# What you need to do
Within the listing, how many lines hold the word "started"? Give the number by itself.

# Provided information
= Beginning of Section =
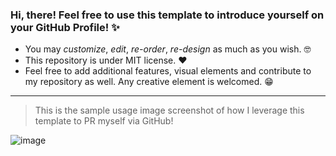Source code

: ### Hi, there! Feel free to use this **template** to introduce yourself on your GitHub Profile! ✨
- You may *customize*, *edit*, *re-order*, *re-design* as much as you wish. 🤓
- This repository is under MIT license. ❤
- Feel free to add additional features, visual elements and contribute to my repository as well. Any creative element is welcomed. 😁

---


> This is the sample usage image screenshot of how I leverage this template to PR myself via GitHub!

![image](https://user-images.githubusercontent.com/37402072/207517818-968ff3e5-ac79-45b8-92a6-cf8cc4814ecd.png)

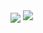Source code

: 
<img align="center" src="https://github-readme-stats.vercel.app/api/?username=AMays01&theme=dark">
<img src="https://github-readme-stats.vercel.app/api/top-langs/?username=AMays01">


<!--
**AMays01/AMays01** is a ✨ _special_ ✨ repository because its `README.md` (this file) appears on your GitHub profile.

Here are some ideas to get you started:

- 🔭 I’m currently working on ...
- 🌱 I’m currently learning ...
- 👯 I’m looking to collaborate on ...
- 🤔 I’m looking for help with ...
- 💬 Ask me about ...
- 📫 How to reach me: ...
- 😄 Pronouns: ...
- ⚡ Fun fact: ...
-->
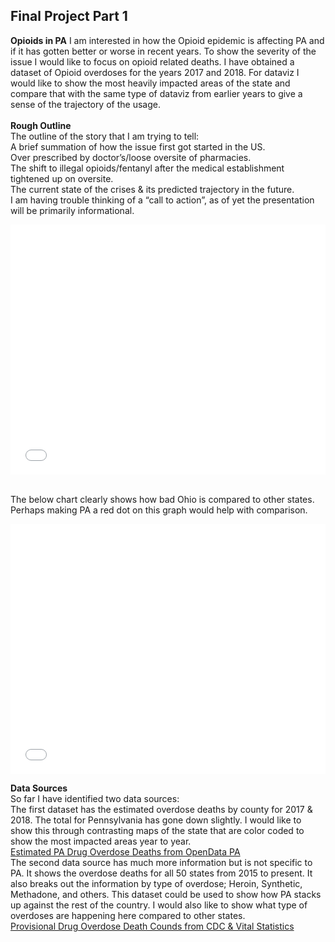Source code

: 
## Final Project Part 1

**Opioids in PA**
I am interested in how the Opioid epidemic is affecting PA and if it has gotten better or worse in recent years. To show the severity of the issue I would like to focus on opioid related deaths. I have obtained a dataset of Opioid overdoses for the years 2017 and 2018. For dataviz I would like to show the most heavily impacted areas of the state and compare that with the same type of dataviz from earlier years to give a sense of the trajectory of the usage.<br/> 
<br/> **Rough Outline** <br/> 
The outline of the story that I am trying to tell:<br/> 
A brief summation of how the issue first got started in the US.	<br/> 
	Over prescribed by doctor’s/loose oversite of pharmacies.<br/> 
The shift to illegal opioids/fentanyl after the medical establishment tightened up on oversite.<br/> 
The current state of the crises & its predicted trajectory in the future.<br/> 
I am having trouble thinking of a “call to action”, as of yet the presentation will be primarily informational.<br/> 



<iframe title="Opioid Deaths" aria-label="USA pennsylvania counties choropleth map" id="datawrapper-chart-jAO5s" src="//datawrapper.dwcdn.net/jAO5s/1/" scrolling="no" frameborder="0" style="width: 0; min-width: 100% !important; border: none;" height="400"></iframe><script type="text/javascript">!function(){"use strict";window.addEventListener("message",function(a){if(void 0!==a.data["datawrapper-height"])for(var e in a.data["datawrapper-height"]){var t=document.getElementById("datawrapper-chart-"+e)||document.querySelector("iframe[src*='"+e+"']");t&&(t.style.height=a.data["datawrapper-height"][e]+"px")}})}();</script>

<br/>The below chart clearly shows how bad Ohio is compared to other states. Perhaps making PA a red dot on this graph would help with comparison.<br/>
<iframe title="Increase over 4 years" aria-label="Scatter Plot" id="datawrapper-chart-Tfte7" src="//datawrapper.dwcdn.net/Tfte7/1/" scrolling="no" frameborder="0" style="width: 0; min-width: 100% !important; border: none;" height="400"></iframe><script type="text/javascript">!function(){"use strict";window.addEventListener("message",function(a){if(void 0!==a.data["datawrapper-height"])for(var e in a.data["datawrapper-height"]){var t=document.getElementById("datawrapper-chart-"+e)||document.querySelector("iframe[src*='"+e+"']");t&&(t.style.height=a.data["datawrapper-height"][e]+"px")}})}();</script>


**Data Sources**<br/> 
So far I have identified two data sources:<br/> 
The first dataset has the estimated overdose deaths by county for 2017 & 2018. The total for Pennsylvania has gone down slightly. I would like to show this through contrasting maps of the state that are color coded to show the most impacted areas year to year. <br/>
[Estimated PA Drug Overdose Deaths from OpenData PA](https://data.pa.gov/stories/s/Pennsylvania-Opioids/9q45-nckt/) <br/>
The second data source has much more information but is not specific to PA. It shows the overdose deaths for all 50 states from 2015 to present. It also breaks out the information by type of overdose; Heroin, Synthetic, Methadone, and others. This dataset could be used to show how PA stacks up against the rest of the country. I would also like to show what type of overdoses are happening here compared to other states.<br/>
[Provisional Drug Overdose Death Counds from CDC & Vital Statistics](https://www.cdc.gov/nchs/nvss/vsrr/drug-overdose-data.htm)
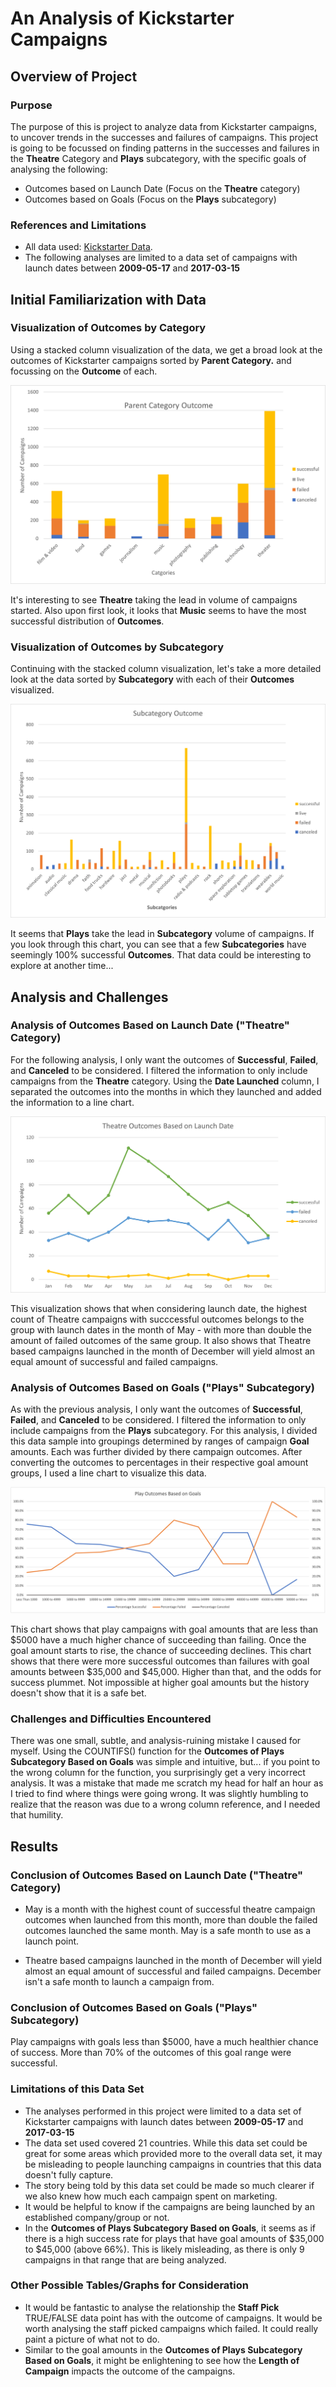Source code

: # An Analysis of Kickstarter Campaigns

## Overview of Project
  
  
### Purpose

The purpose of this is project to analyze data from Kickstarter campaigns, to uncover trends in the successes and failures of campaigns. This project is going to be focussed on finding patterns in the successes and failures in the **Theatre** Category and **Plays** subcategory, with the specific goals of analysing the following:

* Outcomes based on Launch Date (Focus on the **Theatre** category)
* Outcomes based on Goals (Focus on the **Plays** subcategory)
  
  
  
### References and Limitations

* All data used: [Kickstarter Data](/Kickstarter_challenge.xlsx).
* The following analyses are limited to a data set of campaigns with launch dates between **2009-05-17** and **2017-03-15**


## Initial Familiarization with Data
  

### Visualization of Outcomes by Category

Using a stacked column visualization of the data, we get a broad look at the outcomes of Kickstarter campaigns sorted by **Parent Category.** and focussing on the **Outcome** of each.

![parent_category_outcomes](/resources/parent_category_outcomes.png)

It's interesting to see **Theatre** taking the lead in volume of campaigns started. Also upon first look, it looks that **Music** seems to have the most successful distribution of **Outcomes**.
  
  
  
### Visualization of Outcomes by Subcategory

Continuing with the stacked column visualization, let's take a more detailed look at the data sorted by **Subcategory** with each of their **Outcomes** visualized.

![subcategory_outcomes](/resources/subcategory_outcomes.png)

It seems that **Plays** take the lead in **Subcategory** volume of campaigns. If you look through this chart, you can see that a few **Subcategories** have seemingly 100% successful **Outcomes**. That data could be interesting to explore at another time...
  
  
  
## Analysis and Challenges
  
### Analysis of Outcomes Based on Launch Date ("Theatre" Category)

For the following analysis, I only want the outcomes of **Successful**, **Failed**, and **Canceled** to be considered. I filtered the information to only include campaigns from the **Theatre** category. Using the **Date Launched** column, I separated the outcomes into the months in which they launched and added the information to a line chart.

![theatre_outcomes_vs_launch](/resources/theatre_outcomes_vs_launch.png)

This visualization shows that when considering launch date, the highest count of Theatre campaigns with succcessful outcomes belongs to the group with launch dates in the month of May - with more than double the amount of failed outcomes of the same group. It also shows that Theatre based campaigns launched in the month of December will yield almost an equal amount of successful and failed campaigns.
  
  
  
### Analysis of Outcomes Based on Goals ("Plays" Subcategory)

As with the previous analysis, I only want the outcomes of **Successful**, **Failed**, and **Canceled** to be considered. I filtered the information to only include campaigns from the **Plays** subcategory. For this analysis, I divided this data sample into groupings determined by ranges of campaign **Goal** amounts. Each was further divided by there campaign outcomes. After converting the outcomes to percentages in their respective goal amount groups, I used a line chart to visualize this data.

![play_outcomes_vs_goals](/resources/play_outcomes_vs_goals.png)

This chart shows that play campaigns with goal amounts that are less than $5000 have a much higher chance of succeeding than failing. Once the goal amount starts to rise, the chance of succeeding declines. This chart shows that there were more successful outcomes than failures with goal amounts between $35,000 and $45,000. Higher than that, and the odds for success plummet. Not impossible at higher goal amounts but the history doesn't show that it is a safe bet.
  
  
  
### Challenges and Difficulties Encountered

There was one small, subtle, and analysis-ruining mistake I caused for myself. Using the COUNTIFS() function for the **Outcomes of Plays Subcategory Based on Goals** was simple and intuitive, but... if you point to the wrong column for the function, you surprisingly get a very incorrect analysis. It was a mistake that made me scratch my head for half an hour as I tried to find where things were going wrong. It was slightly humbling to realize that the reason was due to a wrong column reference, and I needed that humility. 
  
  
  
## Results
  
  
### Conclusion of Outcomes Based on Launch Date ("Theatre" Category)

* May is a month with the highest count of successful theatre campaign outcomes when launched from this month, more than double the failed outcomes launched the same month. May is a safe month to use as a launch point. 

* Theatre based campaigns launched in the month of December will yield almost an equal amount of successful and failed campaigns. December isn't a safe month to launch a campaign from.
  
  
  
### Conclusion of Outcomes Based on Goals ("Plays" Subcategory)

Play campaigns with goals less than $5000, have a much healthier chance of success. More than 70% of the outcomes of this goal range were successful. 
  
  
### Limitations of this Data Set

* The analyses performed in this project were limited to a data set of Kickstarter campaigns with launch dates between **2009-05-17** and **2017-03-15**
* The data set used covered 21 countries. While this data set could be great for some areas which provided more to the overall data set, it may be misleading to people launching campaigns in countries that this data doesn't fully capture.
* The story being told by this data set could be made so much clearer if we also knew how much each campaign spent on marketing.
* It would be helpful to know if the campaigns are being launched by an established company/group or not. 
* In the **Outcomes of Plays Subcategory Based on Goals**, it seems as if there is a high success rate for plays that have goal amounts of $35,000 to $45,000 (above 66%). This is likely misleading, as there is only 9 campaigns in that range that are being analyzed.
  
  
  
### Other Possible Tables/Graphs for Consideration

* It would be fantastic to analyse the relationship the **Staff Pick** TRUE/FALSE data point has with the outcome of campaigns. It would be worth analysing the staff picked campaigns which failed. It could really paint a picture of what not to do.
* Similar to the goal amounts in the **Outcomes of Plays Subcategory Based on Goals**, it might be enlightening to see how the **Length of Campaign** impacts the outcome of the campaigns.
= End of Section =
# Answer to this exercise
3